家庭教師というのは、普通の教師と、決定的に違うところがある。それは、教える子のお宅にまで足を運ぶということである。当たり前のことだといわれるかもしれないが、これは、重要なことであると思う。いわばご家庭のご両親がどんな考えをして子供さんと接しているかなどが、つぶさに(少なくとも、ほかの教師に比べれば)理解できるからである。そこから、私は、子供を変えていく以上にご両親に変わってもらう必要を感じることもしばしばだった。
あるとき、兄弟の一方を、どうも出来が悪い、といって困ってられるお母さんがいらっしゃったので、もともと、頭が悪いのではなく、もしかしたら、お母さんがそういう子にしてしまった、あるいは、そういう子になるのを未然に防げなかったのでは、と思って、次のようなたとえ話をしてさしあげた。

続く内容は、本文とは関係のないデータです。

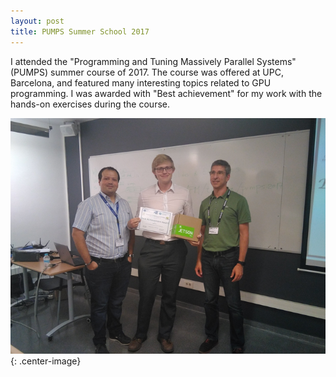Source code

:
 ```yaml
---
layout: post
title: PUMPS Summer School 2017
---
```


I attended the "Programming and Tuning Massively Parallel Systems" (PUMPS) summer course of 2017. The course was offered at UPC, Barcelona, and featured many interesting topics related to GPU programming. I was awarded with "Best achievement" for my work with the hands-on exercises during the course.

![PUMPS award](/assets/img/PUMPS_best_achievement_award.png){: .center-image}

同じ人間に、右手と左手がありますね。普通右手が器用な人が多いですけど、そうでない人も、いっぱいいます。自分にも子供がいるからわかるのですが、生まれたばかりは、どちらの手も、とても不器用です。ある人の右手が器用になってしまうのは、その人が、そちらの手ばっかり使っているからで、左手が不器用になってしまうのは、その逆だからでしょう。
賢明な方だったら、このたとえは、すぐ理解していただけると思う。
人間にも同じことが言えるわけで、頭を使うことが少なかった子が、結果として頭が悪く見える、ということになったのではないかと思う。

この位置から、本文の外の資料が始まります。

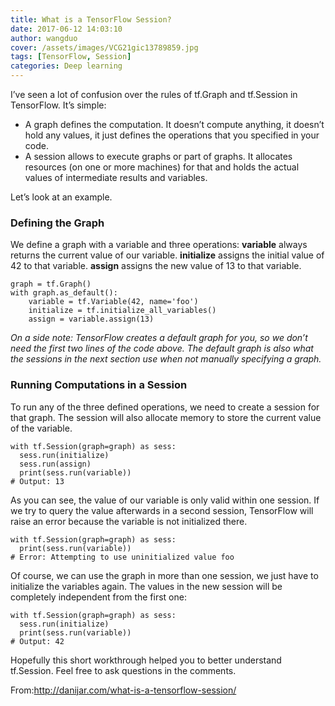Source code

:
```yaml
---
title: What is a TensorFlow Session?
date: 2017-06-12 14:03:10
author: wangduo
cover: /assets/images/VCG21gic13789859.jpg
tags: [TensorFlow, Session]
categories: Deep learning
---
```


I’ve seen a lot of confusion over the rules of tf.Graph and tf.Session in TensorFlow. It’s simple:

- A graph defines the computation. It doesn’t compute anything, it doesn’t hold any values, it just defines the operations that you specified in your code.
- A session allows to execute graphs or part of graphs. It allocates resources (on one or more machines) for that and holds the actual values of intermediate results and variables.

Let’s look at an example.

### Defining the Graph

We define a graph with a variable and three operations: **variable** always returns the current value of our variable. **initialize** assigns the initial value of 42 to that variable. **assign** assigns the new value of 13 to that variable.

```
graph = tf.Graph()
with graph.as_default():
    variable = tf.Variable(42, name='foo')
    initialize = tf.initialize_all_variables()
    assign = variable.assign(13)
```

*On a side note: TensorFlow creates a default graph for you, so we don’t need the first two lines of the code above. The default graph is also what the sessions in the next section use when not manually specifying a graph.*

### Running Computations in a Session

To run any of the three defined operations, we need to create a session for that graph. The session will also allocate memory to store the current value of the variable.

```
with tf.Session(graph=graph) as sess:
  sess.run(initialize)
  sess.run(assign)
  print(sess.run(variable))
# Output: 13
```

As you can see, the value of our variable is only valid within one session. If we try to query the value afterwards in a second session, TensorFlow will raise an error because the variable is not initialized there.

```
with tf.Session(graph=graph) as sess:
  print(sess.run(variable))
# Error: Attempting to use uninitialized value foo
```

Of course, we can use the graph in more than one session, we just have to initialize the variables again. The values in the new session will be completely independent from the first one:

```
with tf.Session(graph=graph) as sess:
  sess.run(initialize)
  print(sess.run(variable))
# Output: 42
```

Hopefully this short workthrough helped you to better understand tf.Session. Feel free to ask questions in the comments.

From:http://danijar.com/what-is-a-tensorflow-session/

その子の場合、競争心のまったくない子だった。これは、彼を、いろんな意味で弱い子にしてしまっている原因のひとつだと思う。私は、いくつか手を打った。その結果、彼は、昔ののんべんだらりとした感じは、どこへやら、ずいぶん集中して勉強できるようになった。頭は少しずつだが、よくなっているように感じられる。
そう、頭は少しずつよくなっていくものだと思う。長い時間をかけて。それは、ちょうど、左手が、すぐに右手にとって変われないのと同様である。